Exact solution of a time-dependent quantum harmonic oscillator with two frequency jumps via the Lewis-Riesenfeld dynamical invariant method

TL;DR

This paper derives exact solutions for a quantum harmonic oscillator experiencing two sudden frequency jumps, using the Lewis-Riesenfeld invariant method, revealing energy and state transition behaviors.

Contribution

It provides explicit formulas for energy, excitation number, and transition probabilities for a quantum oscillator with two frequency jumps, extending previous studies to non-fundamental initial states.

Findings

Mean energy after jumps is greater or equal to before

Oscillator can return to initial state for specific time intervals

Results apply to initial states beyond the fundamental

Abstract

Harmonic oscillators with multiple abrupt jumps in their frequencies have been investigated by several authors during the last decades. We investigate the dynamics of a quantum harmonic oscillator with initial frequency $\omega_0$, that undergoes a sudden jump to a frequency $\omega_1$ and, after a certain time interval, suddenly returns to its initial frequency.
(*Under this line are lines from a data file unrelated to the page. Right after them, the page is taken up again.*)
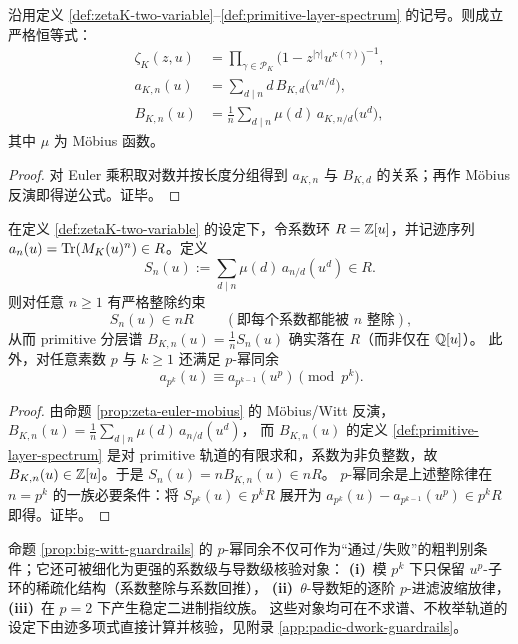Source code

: \begin{proposition}\label{prop:zeta-euler-mobius}
沿用定义 \ref{def:zetaK-two-variable}--\ref{def:primitive-layer-spectrum} 的记号。则成立严格恒等式：
\begin{align*}
\zeta_K(z,u)
&=\prod_{\gamma\in\mathcal{P}_K}\bigl(1-z^{|\gamma|}u^{\kappa(\gamma)}\bigr)^{-1},\\
a_{K,n}(u)
&=\sum_{d\mid n} d\,B_{K,d}\!\bigl(u^{n/d}\bigr),\\
B_{K,n}(u)
&=\frac{1}{n}\sum_{d\mid n}\mu(d)\,a_{K,n/d}\!\bigl(u^d\bigr),
\end{align*}
其中 $\mu$ 为 Möbius 函数。
\end{proposition}
\begin{proof}
对 Euler 乘积取对数并按长度分组得到 $a_{K,n}$ 与 $B_{K,d}$ 的关系；再作 Möbius 反演即得逆公式。证毕。
\end{proof}

\begin{proposition}\label{prop:big-witt-guardrails}
在定义 \ref{def:zetaK-two-variable} 的设定下，令系数环 $R=\ZZ[u]$，并记迹序列 $a_n(u)=\Tr(M_K(u)^n)\in R$。定义
$$
S_n(u):=\sum_{d\mid n}\mu(d)\,a_{n/d}(u^d)\in R.
$$
则对任意 $n\ge 1$ 有严格整除约束
$$
\boxed{\ S_n(u)\in nR\ } \qquad(\text{即每个系数都能被 }n\text{ 整除}),
$$
从而 primitive 分层谱
$
B_{K,n}(u)=\frac{1}{n}S_n(u)
$
确实落在 $R$（而非仅在 $\QQ[u]$）。
此外，对任意素数 $p$ 与 $k\ge 1$ 还满足 $p$-幂同余
$$
\boxed{\ a_{p^k}(u)\equiv a_{p^{k-1}}(u^p)\pmod{p^k} }.
$$
\end{proposition}
\begin{proof}
由命题 \ref{prop:zeta-euler-mobius} 的 Möbius/Witt 反演，
$
B_{K,n}(u)=\frac{1}{n}\sum_{d\mid n}\mu(d)\,a_{n/d}(u^d)
$，
而 $B_{K,n}(u)$ 的定义 \eqref{def:primitive-layer-spectrum} 是对 primitive 轨道的有限求和，系数为非负整数，故 $B_{K,n}(u)\in\ZZ[u]$。于是 $S_n(u)=nB_{K,n}(u)\in nR$。
$p$-幂同余是上述整除律在 $n=p^k$ 的一族必要条件：将 $S_{p^k}(u)\in p^kR$ 展开为
$
a_{p^k}(u)-a_{p^{k-1}}(u^p)\in p^kR
$
即得。证毕。
\end{proof}

\begin{remark}\label{rem:padic-dwork-guardrails}
命题 \ref{prop:big-witt-guardrails} 的 \(p\)-幂同余不仅可作为“通过/失败”的粗判别条件；它还可被细化为更强的系数级与导数级核验对象：
\textbf{(i)}~模 \(p^k\) 下只保留 \(u^p\)-子环的稀疏化结构（系数整除与系数回推），
\textbf{(ii)}~\(\theta\)-导数矩的逐阶 \(p\)-进滤波缩放律，
\textbf{(iii)}~在 \(p=2\) 下产生稳定二进制指纹族。
这些对象均可在不求谱、不枚举轨道的设定下由迹多项式直接计算并核验，见附录 \ref{app:padic-dwork-guardrails}。
\end{remark}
Using the Lewis-Riesenfeld method of dynamical invariants, we present expressions for the mean energy value, the mean number of excitations, and the transition probabilities, considering the initial state different from the fundamental. We show that the mean energy of the oscillator, after the jumps, is equal or greater than the one before the jumps, even when $\omega_1<\omega_0$. We also show that, for particular values of the time interval between the jumps, the oscillator returns to the same initial state.